> **Problem requirements**:
Work out how many lines in the listing below include the word "create". Give nothing but the number.

> **Records for processing**:
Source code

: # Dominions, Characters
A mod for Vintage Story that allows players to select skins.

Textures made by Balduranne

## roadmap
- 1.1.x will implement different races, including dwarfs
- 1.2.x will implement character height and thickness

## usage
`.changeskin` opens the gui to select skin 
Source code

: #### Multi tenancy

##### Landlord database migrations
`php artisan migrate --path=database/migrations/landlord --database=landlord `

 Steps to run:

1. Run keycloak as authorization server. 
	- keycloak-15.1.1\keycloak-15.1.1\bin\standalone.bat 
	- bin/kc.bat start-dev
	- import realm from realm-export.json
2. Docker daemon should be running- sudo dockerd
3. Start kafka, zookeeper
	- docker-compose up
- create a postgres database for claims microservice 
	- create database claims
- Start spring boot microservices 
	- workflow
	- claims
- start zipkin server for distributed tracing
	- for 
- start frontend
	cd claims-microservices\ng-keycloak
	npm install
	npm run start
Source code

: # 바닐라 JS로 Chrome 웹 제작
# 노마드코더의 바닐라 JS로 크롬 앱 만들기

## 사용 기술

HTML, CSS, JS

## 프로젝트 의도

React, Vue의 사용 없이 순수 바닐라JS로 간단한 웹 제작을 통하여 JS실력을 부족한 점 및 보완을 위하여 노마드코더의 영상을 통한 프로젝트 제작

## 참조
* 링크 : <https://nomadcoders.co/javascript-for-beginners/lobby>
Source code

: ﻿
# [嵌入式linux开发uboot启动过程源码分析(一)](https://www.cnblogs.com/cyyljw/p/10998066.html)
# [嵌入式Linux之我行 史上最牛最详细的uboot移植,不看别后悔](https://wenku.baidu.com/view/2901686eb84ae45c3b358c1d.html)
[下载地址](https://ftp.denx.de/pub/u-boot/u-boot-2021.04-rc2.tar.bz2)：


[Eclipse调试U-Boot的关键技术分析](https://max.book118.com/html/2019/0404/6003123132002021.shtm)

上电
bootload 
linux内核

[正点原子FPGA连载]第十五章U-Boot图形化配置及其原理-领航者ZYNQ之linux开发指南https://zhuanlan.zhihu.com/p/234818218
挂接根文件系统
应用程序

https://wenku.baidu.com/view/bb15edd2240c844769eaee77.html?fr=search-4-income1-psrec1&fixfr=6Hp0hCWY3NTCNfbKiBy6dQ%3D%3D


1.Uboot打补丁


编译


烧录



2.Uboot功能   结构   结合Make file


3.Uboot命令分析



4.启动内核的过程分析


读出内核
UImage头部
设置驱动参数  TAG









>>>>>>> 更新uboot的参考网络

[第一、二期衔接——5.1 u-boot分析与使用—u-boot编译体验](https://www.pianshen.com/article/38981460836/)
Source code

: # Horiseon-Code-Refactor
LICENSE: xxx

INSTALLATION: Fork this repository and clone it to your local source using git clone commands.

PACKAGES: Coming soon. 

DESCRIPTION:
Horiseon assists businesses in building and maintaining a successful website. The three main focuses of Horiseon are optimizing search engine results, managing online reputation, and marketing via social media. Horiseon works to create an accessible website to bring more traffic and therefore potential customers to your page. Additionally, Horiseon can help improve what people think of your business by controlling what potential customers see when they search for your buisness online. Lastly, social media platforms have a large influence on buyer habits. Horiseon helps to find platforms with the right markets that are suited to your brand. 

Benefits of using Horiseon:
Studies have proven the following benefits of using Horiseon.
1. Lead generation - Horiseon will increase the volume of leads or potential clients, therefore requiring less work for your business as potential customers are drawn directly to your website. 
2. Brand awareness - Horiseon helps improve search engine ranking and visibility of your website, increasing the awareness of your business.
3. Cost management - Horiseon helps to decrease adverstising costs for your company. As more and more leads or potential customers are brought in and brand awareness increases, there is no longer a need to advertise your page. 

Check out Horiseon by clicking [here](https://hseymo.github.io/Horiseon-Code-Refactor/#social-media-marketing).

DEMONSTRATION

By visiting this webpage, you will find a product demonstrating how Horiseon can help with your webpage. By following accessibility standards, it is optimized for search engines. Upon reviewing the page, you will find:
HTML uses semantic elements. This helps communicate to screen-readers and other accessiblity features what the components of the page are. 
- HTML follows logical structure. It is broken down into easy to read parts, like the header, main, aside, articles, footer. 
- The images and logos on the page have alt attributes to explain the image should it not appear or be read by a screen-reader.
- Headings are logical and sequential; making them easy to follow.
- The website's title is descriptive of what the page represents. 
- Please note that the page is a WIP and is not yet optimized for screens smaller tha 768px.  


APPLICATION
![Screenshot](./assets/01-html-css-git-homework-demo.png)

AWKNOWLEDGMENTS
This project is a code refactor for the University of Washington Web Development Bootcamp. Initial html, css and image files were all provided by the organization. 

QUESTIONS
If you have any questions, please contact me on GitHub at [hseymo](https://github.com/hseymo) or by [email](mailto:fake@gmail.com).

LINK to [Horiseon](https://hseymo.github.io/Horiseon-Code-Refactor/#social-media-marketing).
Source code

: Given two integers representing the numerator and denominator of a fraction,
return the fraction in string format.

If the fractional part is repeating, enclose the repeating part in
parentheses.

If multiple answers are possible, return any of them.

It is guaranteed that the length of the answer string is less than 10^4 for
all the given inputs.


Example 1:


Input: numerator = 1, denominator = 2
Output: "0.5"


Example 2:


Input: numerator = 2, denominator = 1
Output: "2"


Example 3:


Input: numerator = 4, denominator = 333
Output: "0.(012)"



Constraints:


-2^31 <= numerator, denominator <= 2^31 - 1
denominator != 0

> **Result of the task**:
3